Your goal - Retype, with no pictures, each line from the one that holds "A test client" through the last line of the entries below, both included.

Data extract -
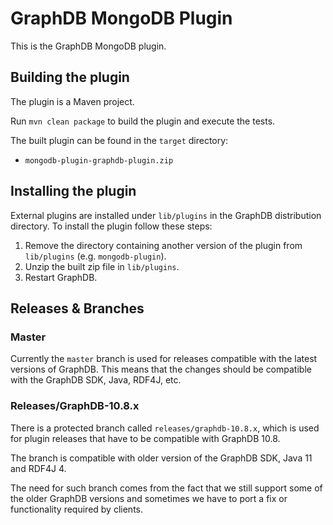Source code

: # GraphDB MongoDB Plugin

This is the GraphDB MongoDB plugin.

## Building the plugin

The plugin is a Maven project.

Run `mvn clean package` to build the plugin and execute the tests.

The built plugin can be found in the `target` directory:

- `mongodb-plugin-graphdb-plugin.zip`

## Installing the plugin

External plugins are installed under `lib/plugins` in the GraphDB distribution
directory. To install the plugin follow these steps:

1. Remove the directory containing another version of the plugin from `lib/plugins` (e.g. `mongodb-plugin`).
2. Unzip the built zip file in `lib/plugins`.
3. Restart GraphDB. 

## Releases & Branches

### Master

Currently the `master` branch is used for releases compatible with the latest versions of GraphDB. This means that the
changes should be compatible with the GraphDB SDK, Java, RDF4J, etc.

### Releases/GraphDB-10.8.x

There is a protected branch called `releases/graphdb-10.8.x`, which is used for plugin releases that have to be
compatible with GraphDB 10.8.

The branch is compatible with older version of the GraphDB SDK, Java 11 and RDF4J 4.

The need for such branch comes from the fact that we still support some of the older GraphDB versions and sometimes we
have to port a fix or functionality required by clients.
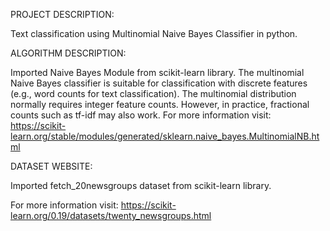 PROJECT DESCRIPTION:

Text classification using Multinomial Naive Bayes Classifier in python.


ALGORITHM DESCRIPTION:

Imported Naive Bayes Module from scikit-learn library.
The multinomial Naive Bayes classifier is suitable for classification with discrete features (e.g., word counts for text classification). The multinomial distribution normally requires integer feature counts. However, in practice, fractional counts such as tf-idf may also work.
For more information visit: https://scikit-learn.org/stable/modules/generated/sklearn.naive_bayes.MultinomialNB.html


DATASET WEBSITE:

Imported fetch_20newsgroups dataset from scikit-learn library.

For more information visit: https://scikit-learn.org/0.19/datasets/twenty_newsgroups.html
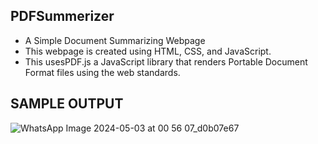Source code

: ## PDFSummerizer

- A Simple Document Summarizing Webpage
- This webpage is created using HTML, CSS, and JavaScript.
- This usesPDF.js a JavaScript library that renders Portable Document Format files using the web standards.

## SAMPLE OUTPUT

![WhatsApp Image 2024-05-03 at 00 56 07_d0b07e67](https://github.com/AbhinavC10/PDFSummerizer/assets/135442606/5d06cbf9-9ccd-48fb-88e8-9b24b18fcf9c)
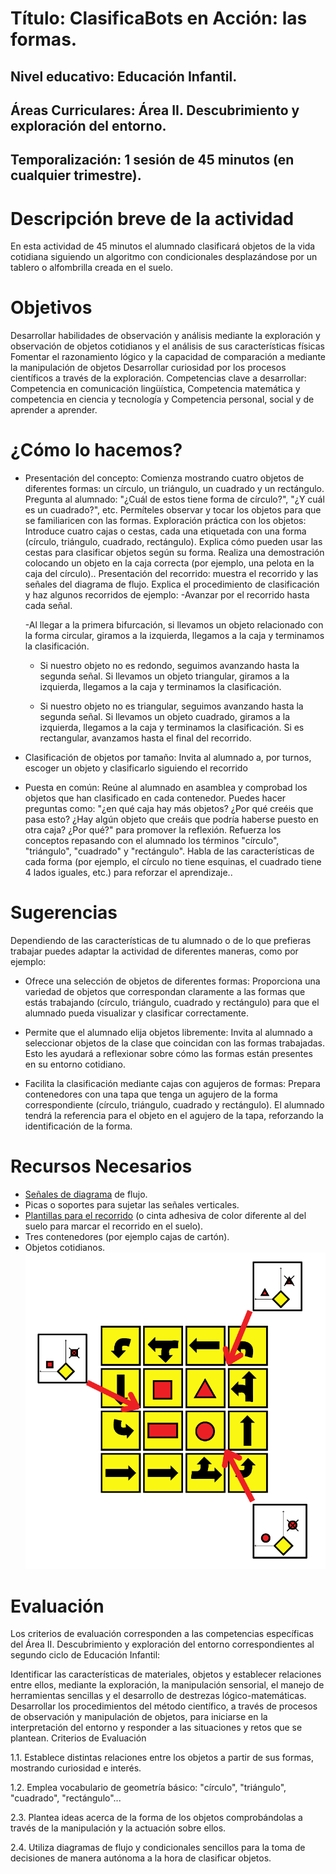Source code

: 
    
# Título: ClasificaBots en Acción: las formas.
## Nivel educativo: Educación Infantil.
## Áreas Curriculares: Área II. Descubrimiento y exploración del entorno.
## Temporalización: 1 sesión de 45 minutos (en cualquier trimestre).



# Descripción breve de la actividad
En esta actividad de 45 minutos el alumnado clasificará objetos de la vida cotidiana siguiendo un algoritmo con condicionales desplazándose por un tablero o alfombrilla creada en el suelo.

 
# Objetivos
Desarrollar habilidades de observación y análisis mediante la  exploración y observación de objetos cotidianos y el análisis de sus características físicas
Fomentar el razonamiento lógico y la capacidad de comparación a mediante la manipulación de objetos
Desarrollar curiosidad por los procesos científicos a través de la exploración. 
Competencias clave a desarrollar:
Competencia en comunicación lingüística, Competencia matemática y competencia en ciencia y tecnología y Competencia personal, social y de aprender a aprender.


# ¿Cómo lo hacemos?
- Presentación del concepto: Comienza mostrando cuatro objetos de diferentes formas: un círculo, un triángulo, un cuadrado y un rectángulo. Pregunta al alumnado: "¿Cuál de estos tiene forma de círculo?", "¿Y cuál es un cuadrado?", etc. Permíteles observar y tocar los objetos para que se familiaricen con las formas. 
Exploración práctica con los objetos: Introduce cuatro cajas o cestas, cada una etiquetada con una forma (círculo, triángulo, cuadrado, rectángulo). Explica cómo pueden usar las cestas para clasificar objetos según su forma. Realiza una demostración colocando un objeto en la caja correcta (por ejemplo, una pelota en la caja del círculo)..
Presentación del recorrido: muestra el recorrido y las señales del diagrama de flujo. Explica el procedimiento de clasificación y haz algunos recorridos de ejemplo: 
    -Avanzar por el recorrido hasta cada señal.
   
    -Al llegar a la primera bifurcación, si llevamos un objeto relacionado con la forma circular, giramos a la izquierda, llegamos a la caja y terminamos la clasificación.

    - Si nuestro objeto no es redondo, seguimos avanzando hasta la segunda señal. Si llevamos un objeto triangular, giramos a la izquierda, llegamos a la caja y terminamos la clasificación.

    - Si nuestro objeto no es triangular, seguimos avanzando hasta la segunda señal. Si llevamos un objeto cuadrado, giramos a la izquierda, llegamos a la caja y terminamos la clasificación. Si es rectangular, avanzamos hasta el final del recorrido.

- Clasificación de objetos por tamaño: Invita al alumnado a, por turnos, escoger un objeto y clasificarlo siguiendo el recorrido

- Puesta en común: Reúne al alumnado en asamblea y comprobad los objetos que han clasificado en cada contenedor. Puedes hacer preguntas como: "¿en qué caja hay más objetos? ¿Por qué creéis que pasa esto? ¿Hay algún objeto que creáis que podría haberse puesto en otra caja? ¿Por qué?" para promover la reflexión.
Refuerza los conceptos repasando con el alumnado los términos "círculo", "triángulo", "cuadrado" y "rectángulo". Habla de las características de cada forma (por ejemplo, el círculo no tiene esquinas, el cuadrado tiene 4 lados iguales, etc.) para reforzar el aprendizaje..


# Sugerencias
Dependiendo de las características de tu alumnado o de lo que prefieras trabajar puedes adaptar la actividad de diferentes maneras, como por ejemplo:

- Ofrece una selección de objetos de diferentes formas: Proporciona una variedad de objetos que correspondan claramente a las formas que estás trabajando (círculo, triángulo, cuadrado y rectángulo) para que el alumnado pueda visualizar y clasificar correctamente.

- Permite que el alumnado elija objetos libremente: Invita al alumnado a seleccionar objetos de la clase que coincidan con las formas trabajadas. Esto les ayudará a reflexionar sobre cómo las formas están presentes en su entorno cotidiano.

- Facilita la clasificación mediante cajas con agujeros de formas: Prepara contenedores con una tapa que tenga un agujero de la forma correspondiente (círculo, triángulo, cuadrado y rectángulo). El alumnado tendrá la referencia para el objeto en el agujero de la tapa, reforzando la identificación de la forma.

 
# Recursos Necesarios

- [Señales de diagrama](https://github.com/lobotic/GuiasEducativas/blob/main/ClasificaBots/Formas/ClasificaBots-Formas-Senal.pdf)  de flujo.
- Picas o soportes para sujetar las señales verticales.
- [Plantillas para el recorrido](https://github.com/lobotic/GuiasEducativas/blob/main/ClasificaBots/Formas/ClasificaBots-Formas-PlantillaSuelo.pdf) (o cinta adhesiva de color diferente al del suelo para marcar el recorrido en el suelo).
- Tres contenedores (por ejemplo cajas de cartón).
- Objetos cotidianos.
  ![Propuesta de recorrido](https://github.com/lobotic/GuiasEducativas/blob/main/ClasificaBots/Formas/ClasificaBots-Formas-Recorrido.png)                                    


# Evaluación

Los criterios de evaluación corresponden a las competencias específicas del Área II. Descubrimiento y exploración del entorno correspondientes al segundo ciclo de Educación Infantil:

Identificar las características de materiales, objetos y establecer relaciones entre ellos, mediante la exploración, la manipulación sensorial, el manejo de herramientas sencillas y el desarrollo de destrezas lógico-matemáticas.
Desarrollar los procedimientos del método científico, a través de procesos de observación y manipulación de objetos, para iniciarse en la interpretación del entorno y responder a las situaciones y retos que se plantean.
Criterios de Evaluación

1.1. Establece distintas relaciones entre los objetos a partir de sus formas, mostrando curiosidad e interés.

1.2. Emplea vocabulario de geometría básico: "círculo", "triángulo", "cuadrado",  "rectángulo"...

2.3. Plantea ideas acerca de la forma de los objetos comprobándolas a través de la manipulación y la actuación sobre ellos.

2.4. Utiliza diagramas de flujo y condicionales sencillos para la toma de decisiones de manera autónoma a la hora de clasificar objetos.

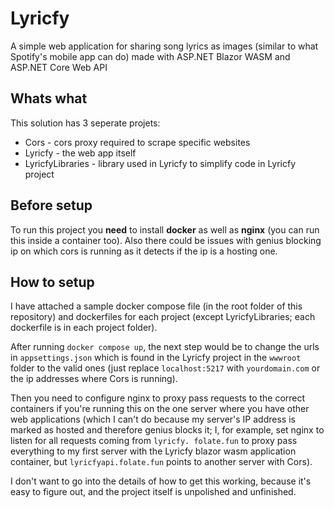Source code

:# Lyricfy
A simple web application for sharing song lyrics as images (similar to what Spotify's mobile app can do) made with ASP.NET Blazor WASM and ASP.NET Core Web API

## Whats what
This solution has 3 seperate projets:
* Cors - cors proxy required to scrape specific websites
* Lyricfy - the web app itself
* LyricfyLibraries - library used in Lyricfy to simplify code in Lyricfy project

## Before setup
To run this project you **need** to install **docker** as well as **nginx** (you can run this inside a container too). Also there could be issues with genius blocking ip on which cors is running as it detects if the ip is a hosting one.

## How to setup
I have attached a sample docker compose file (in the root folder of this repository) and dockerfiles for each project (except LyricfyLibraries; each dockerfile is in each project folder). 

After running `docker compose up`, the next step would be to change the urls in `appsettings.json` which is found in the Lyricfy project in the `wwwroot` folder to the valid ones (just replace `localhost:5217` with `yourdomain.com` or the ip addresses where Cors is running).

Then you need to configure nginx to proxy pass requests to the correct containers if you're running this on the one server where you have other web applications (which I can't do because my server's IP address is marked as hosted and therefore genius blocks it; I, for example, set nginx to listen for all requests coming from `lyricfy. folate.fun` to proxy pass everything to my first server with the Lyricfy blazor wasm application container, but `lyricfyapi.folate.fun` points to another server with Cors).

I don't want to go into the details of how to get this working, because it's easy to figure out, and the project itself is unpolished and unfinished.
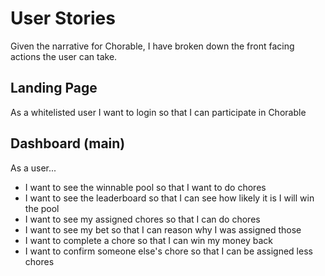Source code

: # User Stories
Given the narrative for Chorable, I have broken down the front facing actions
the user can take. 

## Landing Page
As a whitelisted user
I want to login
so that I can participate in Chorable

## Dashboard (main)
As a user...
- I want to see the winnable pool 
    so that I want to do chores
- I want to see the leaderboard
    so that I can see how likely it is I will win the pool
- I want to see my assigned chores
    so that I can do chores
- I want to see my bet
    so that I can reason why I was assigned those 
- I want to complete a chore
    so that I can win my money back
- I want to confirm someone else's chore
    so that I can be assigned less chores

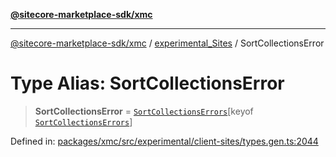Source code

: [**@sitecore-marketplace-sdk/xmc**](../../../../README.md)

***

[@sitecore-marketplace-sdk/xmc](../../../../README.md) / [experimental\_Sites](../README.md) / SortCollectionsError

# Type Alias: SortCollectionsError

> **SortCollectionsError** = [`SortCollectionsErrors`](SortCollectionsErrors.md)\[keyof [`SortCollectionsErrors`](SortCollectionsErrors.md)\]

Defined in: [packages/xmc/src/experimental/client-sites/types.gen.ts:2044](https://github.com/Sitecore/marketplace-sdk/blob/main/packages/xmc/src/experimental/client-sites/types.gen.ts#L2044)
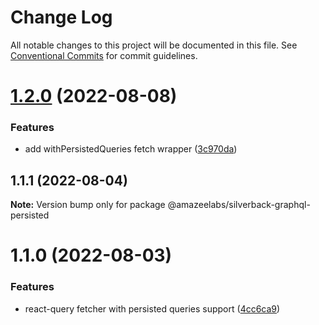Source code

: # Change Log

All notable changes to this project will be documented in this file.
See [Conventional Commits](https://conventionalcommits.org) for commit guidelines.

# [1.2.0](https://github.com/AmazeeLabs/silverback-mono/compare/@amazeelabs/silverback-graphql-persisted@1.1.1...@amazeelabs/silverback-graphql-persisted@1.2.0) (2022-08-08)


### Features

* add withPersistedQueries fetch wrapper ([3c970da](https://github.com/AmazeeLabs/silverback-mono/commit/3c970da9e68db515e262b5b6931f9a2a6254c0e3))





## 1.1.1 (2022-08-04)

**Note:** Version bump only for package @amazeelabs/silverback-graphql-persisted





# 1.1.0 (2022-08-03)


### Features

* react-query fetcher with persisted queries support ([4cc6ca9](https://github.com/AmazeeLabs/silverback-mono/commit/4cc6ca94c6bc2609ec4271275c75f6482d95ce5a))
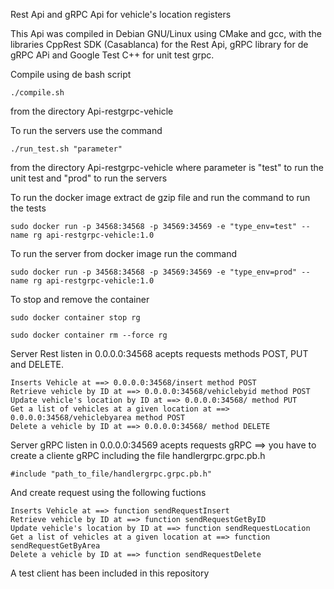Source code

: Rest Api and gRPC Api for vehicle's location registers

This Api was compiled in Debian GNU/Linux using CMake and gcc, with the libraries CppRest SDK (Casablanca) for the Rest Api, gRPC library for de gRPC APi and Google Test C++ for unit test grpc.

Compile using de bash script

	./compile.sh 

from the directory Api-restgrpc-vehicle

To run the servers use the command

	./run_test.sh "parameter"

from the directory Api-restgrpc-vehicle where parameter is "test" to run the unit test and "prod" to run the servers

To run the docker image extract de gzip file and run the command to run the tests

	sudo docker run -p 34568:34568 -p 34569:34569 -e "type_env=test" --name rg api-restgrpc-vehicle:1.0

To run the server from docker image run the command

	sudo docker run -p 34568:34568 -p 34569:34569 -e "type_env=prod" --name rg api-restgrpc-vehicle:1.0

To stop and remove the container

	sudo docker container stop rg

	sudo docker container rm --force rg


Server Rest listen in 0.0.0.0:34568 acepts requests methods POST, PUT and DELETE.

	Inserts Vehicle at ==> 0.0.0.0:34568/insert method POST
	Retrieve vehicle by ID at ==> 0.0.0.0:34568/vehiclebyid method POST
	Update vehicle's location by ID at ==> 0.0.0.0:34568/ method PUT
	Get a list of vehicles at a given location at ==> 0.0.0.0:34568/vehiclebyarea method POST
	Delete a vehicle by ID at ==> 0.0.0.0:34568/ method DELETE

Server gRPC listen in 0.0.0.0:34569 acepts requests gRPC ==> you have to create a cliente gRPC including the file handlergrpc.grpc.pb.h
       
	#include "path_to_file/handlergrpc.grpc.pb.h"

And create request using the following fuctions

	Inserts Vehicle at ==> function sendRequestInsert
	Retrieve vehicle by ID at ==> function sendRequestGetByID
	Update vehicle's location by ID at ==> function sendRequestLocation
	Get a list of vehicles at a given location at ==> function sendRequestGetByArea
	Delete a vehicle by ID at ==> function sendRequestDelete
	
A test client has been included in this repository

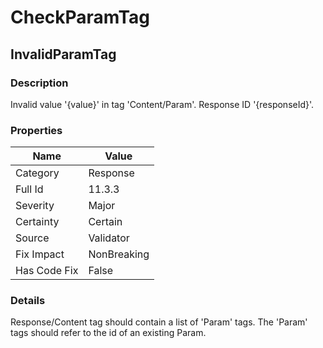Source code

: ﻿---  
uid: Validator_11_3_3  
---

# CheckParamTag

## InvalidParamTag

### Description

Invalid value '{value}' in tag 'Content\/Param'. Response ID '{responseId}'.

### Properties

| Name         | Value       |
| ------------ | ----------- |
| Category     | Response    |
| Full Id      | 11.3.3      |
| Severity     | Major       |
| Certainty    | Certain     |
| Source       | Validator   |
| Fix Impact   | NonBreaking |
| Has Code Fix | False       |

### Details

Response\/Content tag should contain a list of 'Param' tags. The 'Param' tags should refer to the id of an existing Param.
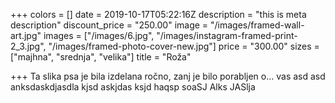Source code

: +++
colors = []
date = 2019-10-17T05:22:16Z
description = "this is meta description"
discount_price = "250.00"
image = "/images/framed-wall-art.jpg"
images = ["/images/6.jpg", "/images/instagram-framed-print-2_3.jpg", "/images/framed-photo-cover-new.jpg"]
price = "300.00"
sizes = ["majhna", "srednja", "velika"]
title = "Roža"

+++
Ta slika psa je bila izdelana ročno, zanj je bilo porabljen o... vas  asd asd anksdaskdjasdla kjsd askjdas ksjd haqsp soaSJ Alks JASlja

Response box -
A test client has been included in this repository

Source code

: ﻿---  
uid: Validator_11_3_3  
---

# CheckParamTag

## InvalidParamTag

### Description

Invalid value '{value}' in tag 'Content\/Param'. Response ID '{responseId}'.

### Properties

| Name         | Value       |
| ------------ | ----------- |
| Category     | Response    |
| Full Id      | 11.3.3      |
| Severity     | Major       |
| Certainty    | Certain     |
| Source       | Validator   |
| Fix Impact   | NonBreaking |
| Has Code Fix | False       |

### Details

Response\/Content tag should contain a list of 'Param' tags. The 'Param' tags should refer to the id of an existing Param.
Source code

: +++
colors = []
date = 2019-10-17T05:22:16Z
description = "this is meta description"
discount_price = "250.00"
image = "/images/framed-wall-art.jpg"
images = ["/images/6.jpg", "/images/instagram-framed-print-2_3.jpg", "/images/framed-photo-cover-new.jpg"]
price = "300.00"
sizes = ["majhna", "srednja", "velika"]
title = "Roža"

+++
Ta slika psa je bila izdelana ročno, zanj je bilo porabljen o... vas  asd asd anksdaskdjasdla kjsd askjdas ksjd haqsp soaSJ Alks JASlja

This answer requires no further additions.